I began feeling guilty about all the Skype calls, meals, get-togethers or even letter-writing that I missed because I simply didn’t have time, or so I thought. I find the concept Bravo brought up to be a very confusing one. All those moments I thought didn’t have time, I really couldn’t find a way to swerve around them or fit them better into my schedule. Was I really not trying hard enough? Did I not want them… enough??
No action is meaningless, no moment is insignificant. One cannot fathom the impact one has upon the rest of the universe; though we may not be able to see or understand all of the ripples, we know that they are there. As we embrace the idea that we matter, and that we are more than matter, we become aware that our ability to choose allows us to steer a path through the universe in the direction we see fit.In every moment, regardless of what we choose, we both are and are part of a boundless, infinite system of life and love that is growing in every moment in the direction of the highest harmony of All That Is Now. – Adam Lanka
I took an appraisal of my daily routine. How much of everything I do each day is absolutely necessary? What can I take out that won’t derail life? We all have creature comforts, those pastimes that we often get lost in. For me, it’s time in the kitchen or with my books, and I’ve spent a lot of time there. They’re not bad things to busy myself with… right?
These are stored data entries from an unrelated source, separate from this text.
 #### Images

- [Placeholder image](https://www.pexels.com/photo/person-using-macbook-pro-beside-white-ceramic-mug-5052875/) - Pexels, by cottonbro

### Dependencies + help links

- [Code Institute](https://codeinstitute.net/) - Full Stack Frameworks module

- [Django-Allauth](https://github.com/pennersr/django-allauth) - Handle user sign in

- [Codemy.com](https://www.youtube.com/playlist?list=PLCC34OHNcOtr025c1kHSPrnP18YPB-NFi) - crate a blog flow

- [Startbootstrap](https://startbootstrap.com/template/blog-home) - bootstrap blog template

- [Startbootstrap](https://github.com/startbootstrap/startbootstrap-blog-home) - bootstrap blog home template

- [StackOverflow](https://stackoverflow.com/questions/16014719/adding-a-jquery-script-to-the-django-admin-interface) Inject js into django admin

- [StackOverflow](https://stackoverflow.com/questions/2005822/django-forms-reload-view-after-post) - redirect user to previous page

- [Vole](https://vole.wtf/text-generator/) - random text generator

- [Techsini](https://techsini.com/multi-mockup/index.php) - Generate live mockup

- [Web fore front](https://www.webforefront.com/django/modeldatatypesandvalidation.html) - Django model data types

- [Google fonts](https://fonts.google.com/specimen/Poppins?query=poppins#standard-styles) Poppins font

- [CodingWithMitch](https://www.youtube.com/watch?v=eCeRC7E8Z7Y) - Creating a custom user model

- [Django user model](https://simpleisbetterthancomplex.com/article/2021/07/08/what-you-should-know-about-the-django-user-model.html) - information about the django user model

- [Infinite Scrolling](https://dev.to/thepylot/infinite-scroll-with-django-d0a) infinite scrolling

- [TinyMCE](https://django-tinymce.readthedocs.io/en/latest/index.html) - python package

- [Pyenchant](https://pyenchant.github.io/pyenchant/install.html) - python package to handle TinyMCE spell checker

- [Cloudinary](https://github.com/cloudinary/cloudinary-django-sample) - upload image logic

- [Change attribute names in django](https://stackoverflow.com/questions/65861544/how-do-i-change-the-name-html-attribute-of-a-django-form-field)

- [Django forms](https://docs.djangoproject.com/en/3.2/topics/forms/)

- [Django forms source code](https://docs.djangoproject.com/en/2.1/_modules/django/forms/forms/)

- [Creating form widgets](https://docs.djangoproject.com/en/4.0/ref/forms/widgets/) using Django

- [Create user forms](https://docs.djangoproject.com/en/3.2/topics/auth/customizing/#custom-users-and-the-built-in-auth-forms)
I really do need to spend a little more time planning my days such that I’d feel more accomplished as I cover myself with my blanket at night. A little more time… We really do need time for everything. Time is so so precious, may I learn to waste it a little more wisely. May we all do.
Time flies like an arrow; fruit flies like a banana. – Anthony G. Oettinger
Birds were chirping and I could see little bits of green peeking out from the soil I had in my balcony’s ‘little plantation area’. Despite the omnipresence of cool colour tones, I just knew that spring wasn’t very far away anymore. I’ve missed the warmth so much. Winter has been quite tough on my sensitive, prone-to-dryness skin and my body clock, but truly, if we had no winter, the spring would not be so pleasant: if we did not sometimes get a taste of adversity, prosperity would not be so welcomed by us all.
Alone is a powerful feeling, a fiery crucible that defines and shapes many a being’s motivations and experiences within the universe of the now. I believe in the Alone. Alone lets us sit in silence and solitude, and in doing so we can finally hear our thoughts and feel our emotions. For some, this is a welcome opportunity. For others, it creates fear of what might surface. Please know that it really is okay to allow the feelings to surface or the thoughts to run through our minds. It’s important to know who we are and honour these significant parts of ourselves.
Alone makes me feel great in my own skin, makes me appreciate every inch I occupy on this planet we share, but most of all, Alone makes me want to slow down my pace and pursue who I am as a unique individual… so that I become not a copy of anyone else, but a better version of who I was yesterday.
There’s one last thing I’d like to leave You with.
Hurry is not just a disordered schedule. Hurry is a disordered heart. – John Ortberg
Upon the journey of life, may You travel with utmost grace, love, and gratitude in Your hearts.